Architecture of PointStack. As a general feature learning backbone, PointStack can be used for various tasks such as classification and segmentation
Part-segmentation visualization of ground truths (G.T.) and predictions (Pred)
LPI RADAR signal detection technology
- We developed a technology that can recognize and classify Pulse waveform (PW) and Continuous waveform (CW) using artificial intelligence (CNN) technology.
- The developed LPI radar signal recognition technology can distinguish a total of 12 waveforms (four existing ones and eight modulating waveforms) and showed robust performance against noise effects.
AVE lab’s LPI waveform recognition system
Performance Comparison
Advanced Positioning technology
AI-based Multipath mitigation
Input Image for in-phase
- In order to mitigate the influence of multipath channels occurring in urban areas, the first reaching GPS signal detection technology was developed using artificial intelligence technology.
- It has much more accurate detection performance and lower calculation than the existing super-resolution-based initial arrival signal detection technology.
- In order to select the optimal network, benchmarking was performed with various artificial intelligence networks, and practical research results were achieved by verifying them with actual signals.
NLOS Satellite classification
- AVE LAB succeeded in classifying NLOS satellites, which cause large positioning errors in urban areas, using artificial intelligence (RNN) (approximately 90% accuracy).
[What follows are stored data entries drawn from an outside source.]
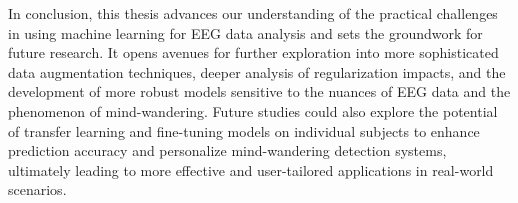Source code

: In conclusion, this thesis advances our understanding of the practical challenges in using machine learning for EEG data analysis and sets the groundwork for future research. It opens avenues for further exploration into more sophisticated data augmentation techniques, deeper analysis of regularization impacts, and the development of more robust models sensitive to the nuances of EEG data and the phenomenon of mind-wandering. Future studies could also explore the potential of transfer learning and fine-tuning models on individual subjects to enhance prediction accuracy and personalize mind-wandering detection systems, ultimately leading to more effective and user-tailored applications in real-world scenarios.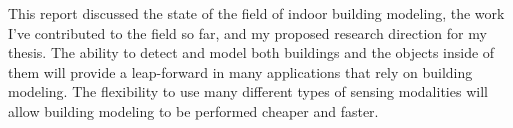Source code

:\documentclass[journal]{IEEEtran}
\begin{document}
This report discussed the state of the field of indoor building modeling, the work I've contributed to the field so far, and my proposed research direction for my thesis.  The ability to detect and model both buildings and the objects inside of them will provide a leap-forward in many applications that rely on building modeling.  The flexibility to use many different types of sensing modalities will allow building modeling to be performed cheaper and faster.



%

\vfill

\end{document}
The technique was applied to actual satellite receivers to reduce positioning errors by 50%.
Next-generation GNSS signal modulation
Short Time Fourier Transform of VBOC(6:-1:1,1)
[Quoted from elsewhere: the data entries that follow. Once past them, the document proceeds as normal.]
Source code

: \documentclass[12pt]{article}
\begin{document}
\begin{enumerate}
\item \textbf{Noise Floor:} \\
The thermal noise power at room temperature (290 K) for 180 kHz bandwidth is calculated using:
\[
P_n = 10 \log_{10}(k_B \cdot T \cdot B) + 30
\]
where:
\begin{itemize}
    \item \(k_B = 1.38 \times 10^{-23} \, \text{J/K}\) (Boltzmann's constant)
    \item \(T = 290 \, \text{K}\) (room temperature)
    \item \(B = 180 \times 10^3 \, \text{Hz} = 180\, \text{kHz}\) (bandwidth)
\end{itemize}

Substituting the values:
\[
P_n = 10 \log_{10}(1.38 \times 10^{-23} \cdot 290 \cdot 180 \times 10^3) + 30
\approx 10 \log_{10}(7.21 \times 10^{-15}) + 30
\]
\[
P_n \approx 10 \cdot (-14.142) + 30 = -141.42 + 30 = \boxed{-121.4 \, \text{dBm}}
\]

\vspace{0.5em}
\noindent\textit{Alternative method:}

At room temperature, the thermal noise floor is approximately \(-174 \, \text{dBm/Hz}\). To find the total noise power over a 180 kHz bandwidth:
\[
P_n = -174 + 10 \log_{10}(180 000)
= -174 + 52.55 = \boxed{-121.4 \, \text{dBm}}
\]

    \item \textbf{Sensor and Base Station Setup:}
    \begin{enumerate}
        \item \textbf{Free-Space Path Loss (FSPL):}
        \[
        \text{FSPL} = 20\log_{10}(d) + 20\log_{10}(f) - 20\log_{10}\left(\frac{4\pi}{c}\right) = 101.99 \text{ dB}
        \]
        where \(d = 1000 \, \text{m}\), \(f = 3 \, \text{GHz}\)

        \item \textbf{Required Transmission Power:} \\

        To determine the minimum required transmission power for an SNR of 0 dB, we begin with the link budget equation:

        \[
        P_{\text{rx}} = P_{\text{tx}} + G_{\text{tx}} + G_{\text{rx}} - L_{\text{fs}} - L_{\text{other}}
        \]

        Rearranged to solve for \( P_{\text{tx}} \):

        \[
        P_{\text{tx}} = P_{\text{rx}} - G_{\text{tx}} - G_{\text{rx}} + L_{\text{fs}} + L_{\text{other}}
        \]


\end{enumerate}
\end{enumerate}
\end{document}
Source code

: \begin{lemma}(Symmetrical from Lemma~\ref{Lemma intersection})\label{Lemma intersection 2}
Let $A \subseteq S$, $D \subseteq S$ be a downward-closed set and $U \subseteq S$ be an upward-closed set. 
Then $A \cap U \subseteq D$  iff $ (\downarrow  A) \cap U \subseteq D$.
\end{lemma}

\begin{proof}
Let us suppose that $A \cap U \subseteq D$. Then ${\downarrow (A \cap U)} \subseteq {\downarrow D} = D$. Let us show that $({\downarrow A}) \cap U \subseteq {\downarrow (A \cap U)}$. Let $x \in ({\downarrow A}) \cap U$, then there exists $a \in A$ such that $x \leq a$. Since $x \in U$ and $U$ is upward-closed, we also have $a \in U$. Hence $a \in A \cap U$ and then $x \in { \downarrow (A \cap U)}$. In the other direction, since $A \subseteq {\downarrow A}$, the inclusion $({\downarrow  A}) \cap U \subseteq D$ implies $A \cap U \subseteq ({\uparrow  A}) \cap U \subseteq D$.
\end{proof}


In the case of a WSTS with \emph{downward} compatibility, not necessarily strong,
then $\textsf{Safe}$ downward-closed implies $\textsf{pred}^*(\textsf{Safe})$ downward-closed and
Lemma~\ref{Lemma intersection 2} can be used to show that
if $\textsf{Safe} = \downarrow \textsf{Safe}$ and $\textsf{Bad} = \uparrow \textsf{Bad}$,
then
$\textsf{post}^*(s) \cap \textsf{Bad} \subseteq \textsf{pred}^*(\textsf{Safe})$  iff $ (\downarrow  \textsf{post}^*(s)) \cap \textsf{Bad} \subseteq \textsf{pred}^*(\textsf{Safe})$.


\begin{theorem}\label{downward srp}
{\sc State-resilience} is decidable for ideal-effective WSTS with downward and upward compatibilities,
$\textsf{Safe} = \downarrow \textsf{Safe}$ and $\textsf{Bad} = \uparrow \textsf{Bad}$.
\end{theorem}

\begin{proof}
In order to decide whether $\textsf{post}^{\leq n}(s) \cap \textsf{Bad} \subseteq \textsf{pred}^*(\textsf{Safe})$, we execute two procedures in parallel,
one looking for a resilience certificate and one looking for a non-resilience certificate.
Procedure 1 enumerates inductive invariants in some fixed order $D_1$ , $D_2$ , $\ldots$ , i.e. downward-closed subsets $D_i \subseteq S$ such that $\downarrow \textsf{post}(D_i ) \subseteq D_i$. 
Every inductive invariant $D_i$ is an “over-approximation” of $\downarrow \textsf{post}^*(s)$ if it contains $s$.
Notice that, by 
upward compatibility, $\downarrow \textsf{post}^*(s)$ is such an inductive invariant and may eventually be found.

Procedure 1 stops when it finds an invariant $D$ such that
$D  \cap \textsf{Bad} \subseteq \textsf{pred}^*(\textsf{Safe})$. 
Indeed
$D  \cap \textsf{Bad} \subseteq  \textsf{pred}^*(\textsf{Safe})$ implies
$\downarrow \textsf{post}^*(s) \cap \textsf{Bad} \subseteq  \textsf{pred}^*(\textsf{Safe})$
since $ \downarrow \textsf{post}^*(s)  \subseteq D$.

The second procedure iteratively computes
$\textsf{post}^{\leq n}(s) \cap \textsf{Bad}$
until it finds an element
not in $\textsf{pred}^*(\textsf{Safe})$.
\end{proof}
PSDs of VBOC and conventional GNSS modulations
ACF envelopes of VBOC and
conventional GNSS modulations
- AVELAB has developed a modulation technique with low interference between GNSS systems, high distance measurement accuracy, and robustness to multipath and noise channels that next-generation GNSS signals must have, targeting Korean GPS (KPS) signals.
- By combining the BOC modulation technique used in the existing GNSS with SFCW, the structure of the modulation is simple and very excellent in terms of performance.
Cellular fingerprint
- In areas where GPS positioning errors are large or impossible to position, such as dense urban areas, AVELAB developed cellular finger printing technology using signal data information from cellular base stations to enable high-accuracy positioning.
- Field tests were conducted at KAIST's main campus (Daejeon) and actual urban areas (Jongro; Gwanghwamun to Insa-dong), and positioning performance of less than 30m error was achieved in urban areas without GPS positioning.
- Currently, KT is commercializing cellular finger printing technology developed by AVELAB.